It depends on your pace mate. But the vast majority of runners should get nowhere near 20 miles when training for a marathon.
The evidence tells us that, once you go over 12 miles (yes, just 12), the benefit declines rapidly. There is some benefit but it's relatively negligible. And once you run for over 3 hours, you actually enter a zone of detriment - your fitness will worsen. This is because there is essentially no fitness benefit beyond this point but your body will take a significant amount of time to recover. This, in turn, will hinder your other training runs for the rest of the week (and potentially beyond). The long run is the most important run of the week, but it isn't so important that it should be to the detriment of your other runs.
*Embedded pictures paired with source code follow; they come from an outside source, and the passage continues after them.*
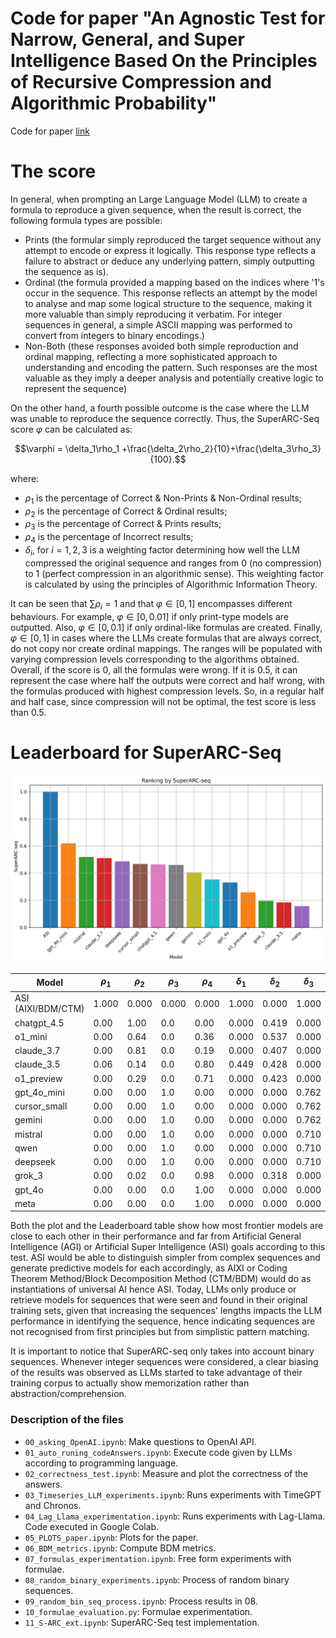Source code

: # Code for paper "An Agnostic Test for Narrow, General, and Super Intelligence Based On the Principles of Recursive Compression and Algorithmic Probability"

Code for paper [link](https://www.researchgate.net/publication/381114144_A_Test_of_Intelligence_for_Automated_Programming_Languages)

# The score

In general, when prompting an Large Language Model (LLM) to create a formula to reproduce a given sequence, when the result is correct, the following formula types are possible:

- Prints (the formular simply reproduced the target sequence without any attempt to encode or express it logically. This response type reflects a failure to abstract or deduce any underlying pattern, simply outputting the sequence as is).
- Ordinal (the formula provided a mapping based on the indices where '1's occur in the sequence. This response reflects an attempt by the model to analyse and map some logical structure to the sequence, making it more valuable than simply reproducing it verbatim. For integer sequences in general, a simple ASCII mapping was performed to convert from integers to binary encodings.)
- Non-Both (these responses avoided both simple reproduction and ordinal mapping, reflecting a more sophisticated approach to understanding and encoding the pattern. Such responses are the most valuable as they imply a deeper analysis and potentially creative logic to represent the sequence)

On the other hand, a fourth possible outcome is the case where the LLM was unable to reproduce the sequence correctly. Thus, the SuperARC-Seq score $\varphi$ can be calculated as:

```math
\varphi = \delta_1\rho_1 +\frac{\delta_2\rho_2}{10}+\frac{\delta_3\rho_3}{100}.
```

where:

- $\rho_1$ is the percentage of Correct \& Non-Prints \& Non-Ordinal results;
- $\rho_2$ is the percentage of Correct \& Ordinal results;
- $\rho_3$ is the percentage of Correct \& Prints results;
- $\rho_4$ is the percentage of Incorrect results;
- $\delta_i$, for $i = 1,2,3$ is a weighting factor determining how well the LLM compressed the original sequence and ranges from 0 (no compression) to 1 (perfect compression in an algorithmic sense). This weighting factor is calculated by using the principles of Algorithmic Information Theory.

It can be seen that $\sum \rho_i = 1$ and that $\varphi \in [0,1]$ encompasses different behaviours. For example, $\varphi \in [0,0.01]$ if only print-type models are outputted. Also, $\varphi \in [0,0.1]$ if only ordinal-like formulas are created. Finally, $\varphi \in [0,1]$ in cases where the LLMs create formulas that are always correct, do not copy nor create ordinal mappings. The ranges will be populated with varying compression levels corresponding to the algorithms obtained. Overall, if the score is 0, all the formulas were wrong. If it is 0.5, it can represent the case where half the outputs were correct and half wrong, with the formulas produced with highest compression levels. So, in a regular half and half case, since compression will not be optimal, the test score is less than 0.5.

# Leaderboard for SuperARC-Seq

![Ranking](rankingSuperARC.png)


| Model              | $\rho_1$ | $\rho_2$ | $\rho_3$ | $\rho_4$ | $\delta_1$ | $\delta_2$ | $\delta_3$ | $\varphi$ |
|--------------------|------------|------------|------------|------------|--------------|--------------|--------------|-------------|
| ASI (AIXI/BDM/CTM) | 1.000      | 0.000      | 0.000      | 0.000      | 1.000        | 0.000        | 1.000        | 1.000       |
| chatgpt\_4.5       | 0.00       | 1.00       | 0.0        | 0.00       | 0.000        | 0.419        | 0.000        | 0.042       |
| o1\_mini           | 0.00       | 0.64       | 0.0        | 0.36       | 0.000        | 0.537        | 0.000        | 0.034       |
| claude\_3.7        | 0.00       | 0.81       | 0.0        | 0.19       | 0.000        | 0.407        | 0.000        | 0.033       |
| claude\_3.5        | 0.06       | 0.14       | 0.0        | 0.80       | 0.449        | 0.428        | 0.000        | 0.033       |
| o1\_preview        | 0.00       | 0.29       | 0.0        | 0.71       | 0.000        | 0.423        | 0.000        | 0.012       |
| gpt\_4o\_mini      | 0.00       | 0.00       | 1.0        | 0.00       | 0.000        | 0.000        | 0.762        | 0.008       |
| cursor\_small      | 0.00       | 0.00       | 1.0        | 0.00       | 0.000        | 0.000        | 0.762        | 0.008       |
| gemini             | 0.00       | 0.00       | 1.0        | 0.00       | 0.000        | 0.000        | 0.762        | 0.008       |
| mistral            | 0.00       | 0.00       | 1.0        | 0.00       | 0.000        | 0.000        | 0.710        | 0.007       |
| qwen               | 0.00       | 0.00       | 1.0        | 0.00       | 0.000        | 0.000        | 0.710        | 0.007       |
| deepseek           | 0.00       | 0.00       | 1.0        | 0.00       | 0.000        | 0.000        | 0.710        | 0.007       |
| grok\_3            | 0.00       | 0.02       | 0.0        | 0.98       | 0.000        | 0.318        | 0.000        | 0.001       |
| gpt\_4o            | 0.00       | 0.00       | 0.0        | 1.00       | 0.000        | 0.000        | 0.000        | 0.000       |
| meta               | 0.00       | 0.00       | 0.0        | 1.00       | 0.000        | 0.000        | 0.000        | 0.000       |


Both the plot and the Leaderboard table show how most frontier models are close to each other in their performance and far from Artificial General Intelligence (AGI) or Artificial Super Intelligence (ASI) goals according to this test. ASI would be able to distinguish simpler from complex sequences and generate predictive models for each accordingly, as AIXI or Coding Theorem Method/Block Decomposition Method (CTM/BDM) would do as instantiations of universal AI hence ASI. Today, LLMs only produce or retrieve models for sequences that were seen and found in their original training sets, given that increasing the sequences' lengths impacts the LLM performance in identifying the sequence, hence indicating sequences are not recognised from first principles but from simplistic pattern matching.

It is important to notice that SuperARC-seq only takes into account binary sequences. Whenever integer sequences were considered, a clear biasing of the results was observed as LLMs started to take advantage of their training corpus to actually show memorization rather than abstraction/comprehension.

### Description of the files

- `00_asking_OpenAI.ipynb`: Make questions to OpenAI API.
- `01_auto_runing_codeAnswers.ipynb`: Execute code given by LLMs according to programming language.
- `02_correctness_test.ipynb`: Measure and plot the correctness of the answers.
- `03_Timeseries_LLM_experiments.ipynb`: Runs experiments with TimeGPT and Chronos.
- `04_Lag_Llama_experimentation.ipynb`: Runs experiments with Lag-Llama. Code executed in Google Colab.
- `05_PLOTS_paper.ipynb`: Plots for the paper.
- `06_BDM_metrics.ipynb`: Compute BDM metrics.
- `07_formulas_experimentation.ipynb`: Free form experiments with formulae.
- `08_random_binary_experiments.ipynb`: Process of random binary sequences.
- `09_random_bin_seq_process.ipynb`: Process results in 08.
- `10_formulae_evaluation.py`: Formulae experimentation.
- `11_S-ARC_ext.ipynb`: SuperARC-Seq test implementation.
Aiming for a high cumulative weekly mileage with one of your runs as an LSR is the key to successful marathon training. This can be further supplemented by optional speed work and strength training.
So to look again at maximum LSR: aim for no more than 3 hours on feet in one go. This doesn't mean that you should be at, or close to, 3 hours every week though. Let's look at an average runner whose LSR pace is 10m/m. In three hours, they will run 18 miles. To have a faster LSR pace than this, you're typically looking at going under 3:30 for the marathon. So it will take a very fast runner with an LSR pace of 9m/m to cover 20 miles in 3 hours.